Centre for Biostatistics and Epidemiology, Department of Biostatistics, University of Oslo, P.O. Box 1122, Blindern, N-0317, Oslo, Norway.
BMC Med Res Methodol. 2019 Feb 7;19(1):28. doi: 10.1186/s12874-019-0667-2.
It is common in applied epidemiological and clinical research to convert continuous variables into categorical variables by grouping values into categories. Such categorized variables are then often used as exposure variables in some regression model. There are numerous statistical arguments why this practice should be avoided, and in this paper we present yet another such argument.
We show that categorization may lead to spurious interaction in multiple regression models. We give precise analytical expressions for when this may happen in the linear regression model with normally distributed exposure variables, and we show by simulations that the analytical results are valid also for other distributions. Further, we give an interpretation of the results in terms of a measurement error problem.
We show that, in the case of a linear model with two normally distributed exposure variables, both categorized at the same cut point, a spurious interaction will be induced unless the two variables are categorized at the median or they are uncorrelated. In simulations with exposure variables following other distributions, we confirm this general effect of categorization, but we also show that the effect of the choice of cut point varies over different distributions.
Categorization of continuous exposure variables leads to a number of problems, among them spurious interaction effects. Hence, this practice should be avoided and other methods should be considered.
在应用流行病学和临床研究中,将连续变量转换为分类变量通常是通过将值分组到类别中实现的。
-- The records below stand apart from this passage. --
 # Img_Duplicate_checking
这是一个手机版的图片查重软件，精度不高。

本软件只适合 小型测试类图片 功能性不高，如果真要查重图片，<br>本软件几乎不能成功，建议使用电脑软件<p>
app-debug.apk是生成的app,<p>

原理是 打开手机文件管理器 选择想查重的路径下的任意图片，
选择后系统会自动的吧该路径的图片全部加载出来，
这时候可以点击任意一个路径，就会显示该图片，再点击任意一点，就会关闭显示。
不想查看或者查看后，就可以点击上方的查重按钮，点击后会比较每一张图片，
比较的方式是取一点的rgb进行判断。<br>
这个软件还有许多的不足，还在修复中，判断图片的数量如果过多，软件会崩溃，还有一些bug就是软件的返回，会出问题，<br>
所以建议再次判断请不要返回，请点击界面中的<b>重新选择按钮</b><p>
然后,这些分类变量通常被用作某些回归模型中的暴露变量。有许多统计学论据表明这种做法应该避免,本文提出了另一个这样的论据。
我们表明,分类可能导致多元回归模型中的虚假交互作用。我们给出了在具有正态分布暴露变量的线性回归模型中何时可能发生这种情况的精确解析表达式,并通过模拟表明,这些分析结果对于其他分布也是有效的。此外,我们根据测量误差问题给出了结果的解释。
我们表明,在具有两个正态分布暴露变量的线性模型中,除非两个变量在中位数处分类或它们不相关,否则将在同一截断点处对两者进行分类会导致虚假交互作用。在对其他分布的暴露变量进行模拟时,我们确认了这种分类的一般效果,但我们也表明,截断点选择的效果因不同分布而异。
连续暴露变量的分类会导致许多问题,包括虚假交互作用效应。因此,这种做法应该避免,而应考虑其他方法。